Hall of fame basketball player and footwear icon Michael Jordan once said “There’s no “I” in team, but there’s an ‘I’ in win!”  Woah now. Hold the phone. Stop the press. These are strong words from MJ. Coming from arguably one of the greatest athletes of the twentieth century, it is surprising to hear such a selfish quote.

    At least, that was my initial reaction. For a long time, I was surrounded by an athletic world that condemned individualistic play and attitude. It was taboo for a team to applaud overly “selfish” play, much less accept it. The older I got, however, the more I began to notice something. Yes, team sports require a team effort, but the success of team boils down to individual play.

    Now before you blow this idea off, hear me out. In no way am I trying to throw shade on the importance of team play. There is nothing greater to watch than a sports team that is completely in tune; nothing more exciting than seeing teammates work off of each other. What I’m trying to say is that a team cannot function without its individuals. For most athletes, this is not a foreign or new concept. Most of us have lost count of the “time for people to step up” speeches we’ve heard over the years. Nevertheless, it is an important enough topic to be repeated.

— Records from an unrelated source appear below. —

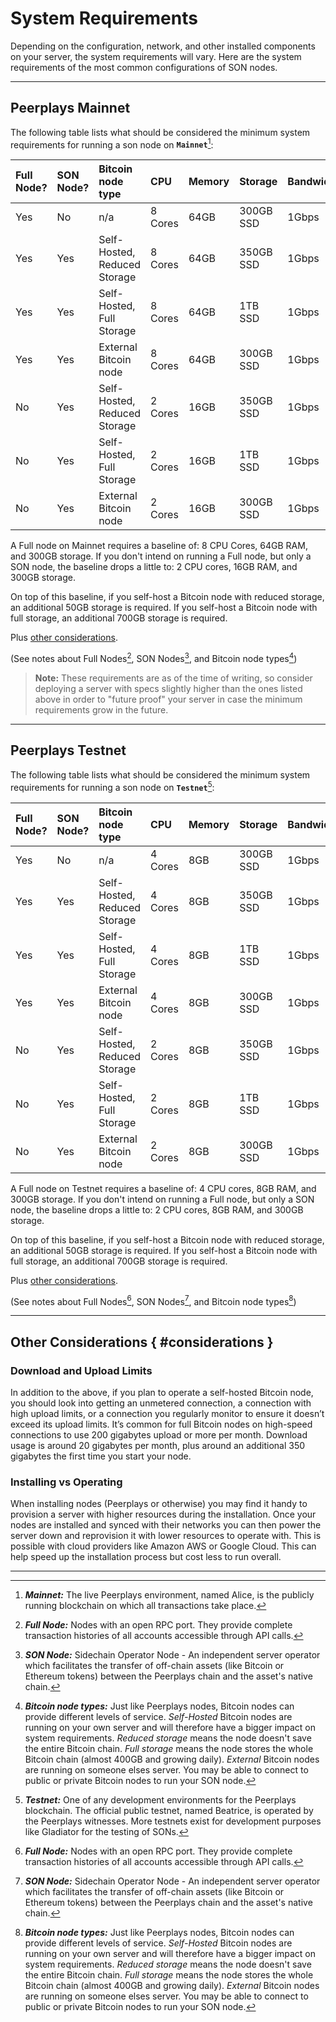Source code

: # System Requirements

Depending on the configuration, network, and other installed components on your server, the system requirements will vary. Here are the system requirements of the most common configurations of SON nodes.

---

## Peerplays Mainnet

The following table lists what should be considered the minimum system requirements for running a son node on **`Mainnet`**[^mainnet]:

| Full Node? | SON Node? | Bitcoin node type            | CPU     | Memory | Storage   | Bandwidth | OS           |
| :--------- | :-------- | :--------------------------- | :------ | :----- | :-------- | :-------- | :----------- |
| Yes        | No        | n/a                          | 8 Cores | 64GB   | 300GB SSD | 1Gbps     | Ubuntu 18.04 |
| Yes        | Yes       | Self-Hosted, Reduced Storage | 8 Cores | 64GB   | 350GB SSD | 1Gbps     | Ubuntu 18.04 |
| Yes        | Yes       | Self-Hosted, Full Storage    | 8 Cores | 64GB   | 1TB SSD   | 1Gbps     | Ubuntu 18.04 |
| Yes        | Yes       | External Bitcoin node        | 8 Cores | 64GB   | 300GB SSD | 1Gbps     | Ubuntu 18.04 |
| No         | Yes       | Self-Hosted, Reduced Storage | 2 Cores | 16GB   | 350GB SSD | 1Gbps     | Ubuntu 18.04 |
| No         | Yes       | Self-Hosted, Full Storage    | 2 Cores | 16GB   | 1TB SSD   | 1Gbps     | Ubuntu 18.04 |
| No         | Yes       | External Bitcoin node        | 2 Cores | 16GB   | 300GB SSD | 1Gbps     | Ubuntu 18.04 |

A Full node on Mainnet requires a baseline of: 8 CPU Cores, 64GB RAM, and 300GB storage. If you don't intend on running a Full node, but only a SON node, the baseline drops a little to: 2 CPU cores, 16GB RAM, and 300GB storage.

On top of this baseline, if you self-host a Bitcoin node with reduced storage, an additional 50GB storage is required. If you self-host a Bitcoin node with full storage, an additional 700GB storage is required.

Plus [other considerations](#considerations).

(See notes about Full Nodes[^full-node], SON Nodes[^son-node], and Bitcoin node types[^bitcoin-node-type])

> **Note:** These requirements are as of the time of writing, so consider deploying a server with specs slightly higher than the ones listed above in order to "future proof" your server in case the minimum requirements grow in the future.

---

## Peerplays Testnet

The following table lists what should be considered the minimum system requirements for running a son node on **`Testnet`**[^testnet]:

| Full Node? | SON Node? | Bitcoin node type            | CPU     | Memory | Storage   | Bandwidth | OS           |
| :--------- | :-------- | :--------------------------- | :------ | :----- | :-------- | :-------- | :----------- |
| Yes        | No        | n/a                          | 4 Cores | 8GB    | 300GB SSD | 1Gbps     | Ubuntu 18.04 |
| Yes        | Yes       | Self-Hosted, Reduced Storage | 4 Cores | 8GB    | 350GB SSD | 1Gbps     | Ubuntu 18.04 |
| Yes        | Yes       | Self-Hosted, Full Storage    | 4 Cores | 8GB    | 1TB SSD   | 1Gbps     | Ubuntu 18.04 |
| Yes        | Yes       | External Bitcoin node        | 4 Cores | 8GB    | 300GB SSD | 1Gbps     | Ubuntu 18.04 |
| No         | Yes       | Self-Hosted, Reduced Storage | 2 Cores | 8GB    | 350GB SSD | 1Gbps     | Ubuntu 18.04 |
| No         | Yes       | Self-Hosted, Full Storage    | 2 Cores | 8GB    | 1TB SSD   | 1Gbps     | Ubuntu 18.04 |
| No         | Yes       | External Bitcoin node        | 2 Cores | 8GB    | 300GB SSD | 1Gbps     | Ubuntu 18.04 |

A Full node on Testnet requires a baseline of: 4 CPU cores, 8GB RAM, and 300GB storage. If you don't intend on running a Full node, but only a SON node, the baseline drops a little to: 2 CPU cores, 8GB RAM, and 300GB storage.

On top of this baseline, if you self-host a Bitcoin node with reduced storage, an additional 50GB storage is required. If you self-host a Bitcoin node with full storage, an additional 700GB storage is required.

Plus [other considerations](#considerations).

(See notes about Full Nodes[^full-node], SON Nodes[^son-node], and Bitcoin node types[^bitcoin-node-type])

---

## Other Considerations { #considerations }

### Download and Upload Limits

In addition to the above, if you plan to operate a self-hosted Bitcoin node, you should look into getting an unmetered connection, a connection with high upload limits, or a connection you regularly monitor to ensure it doesn’t exceed its upload limits. It’s common for full Bitcoin nodes on high-speed connections to use 200 gigabytes upload or more per month. Download usage is around 20 gigabytes per month, plus around an additional 350 gigabytes the first time you start your node.

### Installing vs Operating

When installing nodes (Peerplays or otherwise) you may find it handy to provision a server with higher resources during the installation. Once your nodes are installed and synced with their networks you can then power the server down and reprovision it with lower resources to operate with. This is possible with cloud providers like Amazon AWS or Google Cloud. This can help speed up the installation process but cost less to run overall.

---

[^son-node]: ***SON Node:***
Sidechain Operator Node - An independent server operator which facilitates the transfer of off-chain assets (like Bitcoin or Ethereum tokens) between the Peerplays chain and the asset's native chain.

[^full-node]: ***Full Node:***
Nodes with an open RPC port. They provide complete transaction histories of all accounts accessible through API calls.

[^bitcoin-node-type]: ***Bitcoin node types:***
Just like Peerplays nodes, Bitcoin nodes can provide different levels of service.
*Self-Hosted* Bitcoin nodes are running on your own server and will therefore have a bigger impact on system requirements.
*Reduced storage* means the node doesn't save the entire Bitcoin chain.
*Full storage* means the node stores the whole Bitcoin chain (almost 400GB and growing daily).
*External* Bitcoin nodes are running on someone elses server. You may be able to connect to public or private Bitcoin nodes to run your SON node.

[^mainnet]: ***Mainnet:***
The live Peerplays environment, named Alice, is the publicly running blockchain on which all transactions take place.

[^testnet]: ***Testnet:***
One of any development environments for the Peerplays blockchain. The official public testnet, named Beatrice, is operated by the Peerplays witnesses. More testnets exist for development purposes like Gladiator[^gladiator] for the testing of SONs.

[^gladiator]: [PBSA's Gladiator Network](../testnet-information/pbsas-gladiator-network.md)
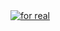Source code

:<a align="center" href="https://simonwep.github.io/intl-demo" target="_blank">
    <img src="https://user-images.githubusercontent.com/30767528/71321460-ed7a8200-24b9-11ea-8c62-e699f5b2a9d4.png" alt="for real">
</a>
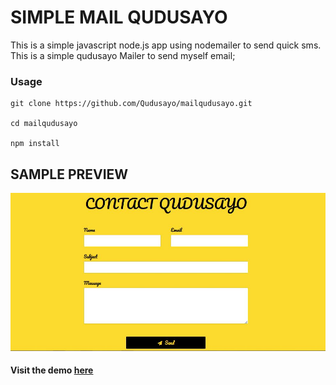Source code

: # SIMPLE MAIL  QUDUSAYO

This is  a simple javascript node.js app using nodemailer to send quick sms. This is a simple qudusayo Mailer to send myself email;

###  Usage
    git clone https://github.com/Qudusayo/mailqudusayo.git

    cd mailqudusayo

    npm install

## SAMPLE  PREVIEW

![Sample Page](readme.JPG)

#### Visit the demo  [here](mailqudusayo.herokuapp.com)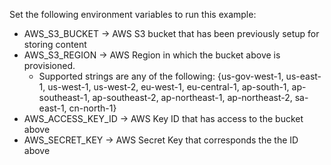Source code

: Set the following environment variables to run this example:
 - AWS_S3_BUCKET -> AWS S3 bucket that has been previously setup for storing content
 - AWS_S3_REGION -> AWS Region in which the bucket above is provisioned.
   - Supported strings are any of the following: {us-gov-west-1, us-east-1, us-west-1, us-west-2, eu-west-1, eu-central-1, ap-south-1, ap-southeast-1, ap-southeast-2, ap-northeast-1, ap-northeast-2, sa-east-1, cn-north-1}
 - AWS_ACCESS_KEY_ID -> AWS Key ID that has access to the bucket above
 - AWS_SECRET_KEY -> AWS Secret Key that corresponds the the ID above
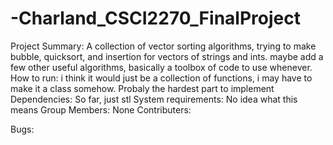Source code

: # -Charland_CSCI2270_FinalProject
Project Summary:
A collection of vector sorting algorithms, trying to make bubble, quicksort, and insertion for vectors of strings and ints. maybe add a few other useful algorithms, basically a toolbox of code to use whenever.
How to run:
i think it would just be a collection of functions, i may have to make it a class somehow. Probaly the hardest part to implement
Dependencies:
So far, just stl
System requirements:
No idea what this means
Group Members:
None
Contributers:

Bugs:


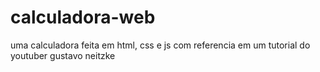 # calculadora-web
uma calculadora feita em html, css e js com referencia em um tutorial do youtuber gustavo neitzke
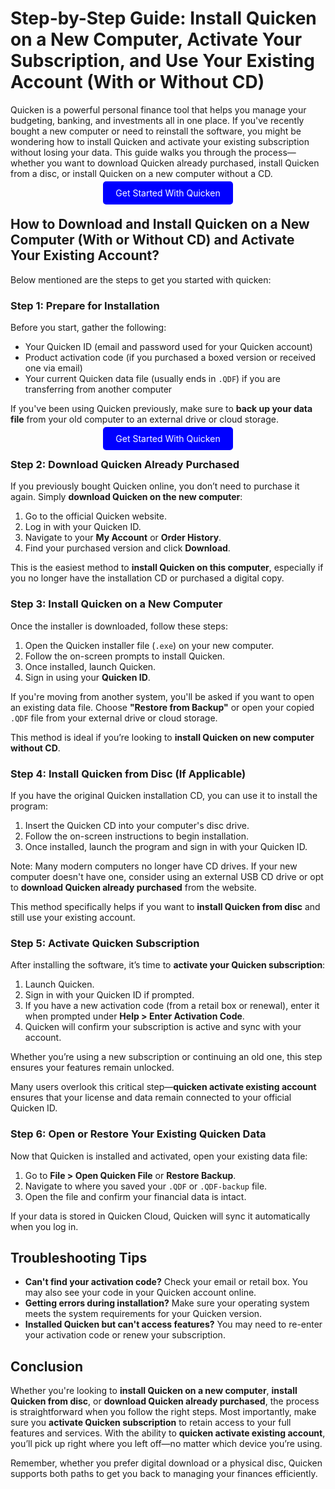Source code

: # Step-by-Step Guide: Install Quicken on a New Computer, Activate Your Subscription, and Use Your Existing Account (With or Without CD)

Quicken is a powerful personal finance tool that helps you manage your budgeting, banking, and investments all in one place. If you've recently bought a new computer or need to reinstall the software, you might be wondering how to install Quicken and activate your existing subscription without losing your data. This guide walks you through the process—whether you want to download Quicken already purchased, install Quicken from a disc, or install Quicken on a new computer without a CD.


<center><a href="https://mylicensepage.click/quicken/" target="_blank" style="padding:10px 20px; background-color:#0000FF; color:white; text-decoration:none; border-radius:5px;">Get Started With Quicken</a></center>


## How to Download and Install Quicken on a New Computer (With or Without CD) and Activate Your Existing Account?

Below mentioned are the steps to get you started with quicken:

### Step 1: Prepare for Installation

Before you start, gather the following:

* Your Quicken ID (email and password used for your Quicken account)
* Product activation code (if you purchased a boxed version or received one via email)
* Your current Quicken data file (usually ends in `.QDF`) if you are transferring from another computer

If you've been using Quicken previously, make sure to **back up your data file** from your old computer to an external drive or cloud storage.


<center><a href="https://mylicensepage.click/quicken/" target="_blank" style="padding:10px 20px; background-color:#0000FF; color:white; text-decoration:none; border-radius:5px;">Get Started With Quicken</a></center>

### Step 2: Download Quicken Already Purchased

If you previously bought Quicken online, you don’t need to purchase it again. Simply **download Quicken on the new computer**:

1. Go to the official Quicken website.
2. Log in with your Quicken ID.
3. Navigate to your **My Account** or **Order History**.
4. Find your purchased version and click **Download**.

This is the easiest method to **install Quicken on this computer**, especially if you no longer have the installation CD or purchased a digital copy.


### Step 3: Install Quicken on a New Computer

Once the installer is downloaded, follow these steps:

1. Open the Quicken installer file (`.exe`) on your new computer.
2. Follow the on-screen prompts to install Quicken.
3. Once installed, launch Quicken.
4. Sign in using your **Quicken ID**.

If you're moving from another system, you'll be asked if you want to open an existing data file. Choose **"Restore from Backup"** or open your copied `.QDF` file from your external drive or cloud storage.

This method is ideal if you’re looking to **install Quicken on new computer without CD**.


### Step 4: Install Quicken from Disc (If Applicable)

If you have the original Quicken installation CD, you can use it to install the program:

1. Insert the Quicken CD into your computer's disc drive.
2. Follow the on-screen instructions to begin installation.
3. Once installed, launch the program and sign in with your Quicken ID.

Note: Many modern computers no longer have CD drives. If your new computer doesn't have one, consider using an external USB CD drive or opt to **download Quicken already purchased** from the website.

This method specifically helps if you want to **install Quicken from disc** and still use your existing account.


### Step 5: Activate Quicken Subscription

After installing the software, it’s time to **activate your Quicken subscription**:

1. Launch Quicken.
2. Sign in with your Quicken ID if prompted.
3. If you have a new activation code (from a retail box or renewal), enter it when prompted under **Help > Enter Activation Code**.
4. Quicken will confirm your subscription is active and sync with your account.

Whether you’re using a new subscription or continuing an old one, this step ensures your features remain unlocked.

Many users overlook this critical step—**quicken activate existing account** ensures that your license and data remain connected to your official Quicken ID.


### Step 6: Open or Restore Your Existing Quicken Data

Now that Quicken is installed and activated, open your existing data file:

1. Go to **File > Open Quicken File** or **Restore Backup**.
2. Navigate to where you saved your `.QDF` or `.QDF-backup` file.
3. Open the file and confirm your financial data is intact.

If your data is stored in Quicken Cloud, Quicken will sync it automatically when you log in.


## Troubleshooting Tips

* **Can't find your activation code?** Check your email or retail box. You may also see your code in your Quicken account online.
* **Getting errors during installation?** Make sure your operating system meets the system requirements for your Quicken version.
* **Installed Quicken but can't access features?** You may need to re-enter your activation code or renew your subscription.


## Conclusion

Whether you're looking to **install Quicken on a new computer**, **install Quicken from disc**, or **download Quicken already purchased**, the process is straightforward when you follow the right steps. Most importantly, make sure you **activate Quicken subscription** to retain access to your full features and services. With the ability to **quicken activate existing account**, you’ll pick up right where you left off—no matter which device you’re using.

Remember, whether you prefer digital download or a physical disc, Quicken supports both paths to get you back to managing your finances efficiently.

    Whether you are aware or not, a large portion of team sports are almost exclusively individual. For me, the clearest example of this occurs in the game of hockey (I apologize for the bias). In every shift, hockey contains individual battles that can change a game. In these situation, individual talent and strength can be the difference between success and failure, regardless of what the rest of the team is doing. While clearly the case in hockey, this aspect of athletics holds true in other sports as well. Regardless of what game is being played, these small individual plays are extremely important.

    More often than not, these small individual plays come from a player’s mental strength rather than skill or physical ability. This may be the most important, and perhaps most individual aspect of sports. Mental toughness isn’t something that comes from team games, team practices, or team hangouts; it comes from you. The only person that can train you to become mentally focused and tough is yourself. Mental training requires personal discipline and responsibility, but it can be accomplished.  If an athlete can find mental strength within himself, he will benefit himself and his team.

    So back to the individuality of team sports. A team cannot function properly unless each member of the team takes control of themselves physically and mentally. This is why individual play is so important. If a team is made up of a group of athletes that are working both as a team and as individuals, success is more likely than failure.